First, according to Meyerbeer bashers, his "melodic invention" is inferior to Bel-cantists, especially Verdi. His arias are, apparently, too short. I beg to differ. The only mistake Meyerbeer ever made in his arias was not to repeat himself. The arias in "Les huguenots" are, if you repeat their melodies like Verdi does in "Rigoletto", "La traviata" or "Il trovatore", are pretty much of similar length and expressivity. As an example, if you take, say, Raoul(the tenor)'s romance "Plus blanche que la blanche ermine" and make him repeat it completely, with other lyrics, we obtain an aria as long as "La donna e mobile", except with better orchestration. It is, however, comprehensible they may SEEM shorter, but their musical value is in no way inferior. If you want a longer aria, just play it's part of the dvd again; it'll do just like Verdi in his middle-period arias. And for those who say this composer couldn't create complex melodic episodes, just take the 16 minutes long love-duet that ends the fourth act of this opera!
Also, it would appear that Meyerbeer's operas are too pompous, give an exterior effect, and rely on "effects without causes", to quote Wagner. It supposedly threathens the building of the acts of his operas. Only a misunderstanding of the very essence of the "Historical grand opera" can lead to such beliefs. Meyerbeer's operas are deeply humane, showing how individuals at a given historical moment influence and see their lives be influenced (often tragically) by it. It is normal Meyerbeer includes "pompous" or "cause-less" episodes in his opera, to create a picture of society at that time, and thus put into relief the human drama that later unfolds before our eyes. The perfect example would be the finale of act 3, where women wish happy days to a newly married couple, while the bride must hide her pain about being married to someone else than the one she loves (don't worry, she's more strongly built than Lucia of Lammermoor).

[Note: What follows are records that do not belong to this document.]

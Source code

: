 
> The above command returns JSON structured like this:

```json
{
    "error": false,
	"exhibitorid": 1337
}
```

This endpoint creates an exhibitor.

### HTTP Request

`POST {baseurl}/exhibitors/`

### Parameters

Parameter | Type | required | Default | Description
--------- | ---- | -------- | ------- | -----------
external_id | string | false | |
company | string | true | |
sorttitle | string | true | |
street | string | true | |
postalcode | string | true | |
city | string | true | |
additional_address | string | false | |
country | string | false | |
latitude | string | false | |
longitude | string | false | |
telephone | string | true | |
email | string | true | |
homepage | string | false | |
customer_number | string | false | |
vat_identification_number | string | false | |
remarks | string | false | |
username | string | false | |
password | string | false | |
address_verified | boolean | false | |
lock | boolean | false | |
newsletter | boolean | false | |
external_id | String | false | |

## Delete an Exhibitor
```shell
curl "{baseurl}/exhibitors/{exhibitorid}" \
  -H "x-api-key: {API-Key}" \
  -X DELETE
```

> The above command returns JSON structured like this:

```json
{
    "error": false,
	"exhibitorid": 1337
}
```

Finally, some say such works could only appeal to the french middle-class "bourgeoisie" of the time, which had inferior musical tastes, only wanted big spectacles, etc. Well, it would then mean the territory of France extended at that time from Chicago to Moscow!
Having said what I felt necessary about Meyerbeer, I will give a few words about the production of this dvd. All sets are beautiful, but the singing is a mixed bag. John Pringle (Baritone) and Amanda Thane (Dramatic soprano) give very good performances. Anson Austin, the leading tenor, is in no way a Placido Domingo, but for a role as difficult as his, he manages pretty well. Clifford Grant (Bass) barfs his words more than he speaks them, but the singing itself is all right, though it may take time to get used to it. John Wegner (Bass I think) has a far too light voice for his role, I think, but he doesn't sing as long as some other main characters. Joan Sutherland (Coloratura soprano) is quite shaky (it is, after all, her last role), but still listenable. All of them (even Joan Sutherland) have good acting on their side, and only Grant, Sutherland and Thane have slight troubles at times with french diction. Subtitles are only in english, and the translating is quite passable. Good stereo sound, good conducting, good acoustics. The first scene of the fifth act was omitted, and what remains of it is considered as part of the fourth act.
To conclude, if you like operas with vivid and energetic orchestration, powerful chorus pieces, elegant yet expressive melodies, human dramas, grandiose finales and merry cathartic fun, this opera should be your next buy. Meyerbeer was the most successful composer of his time. We must now preserve his works, instead of denigrating them, for they are as important to french opera as Wagner's lyric dramas to germans and Verdi's last four operas to italians, and can be justly qualified as true musical powerhouses.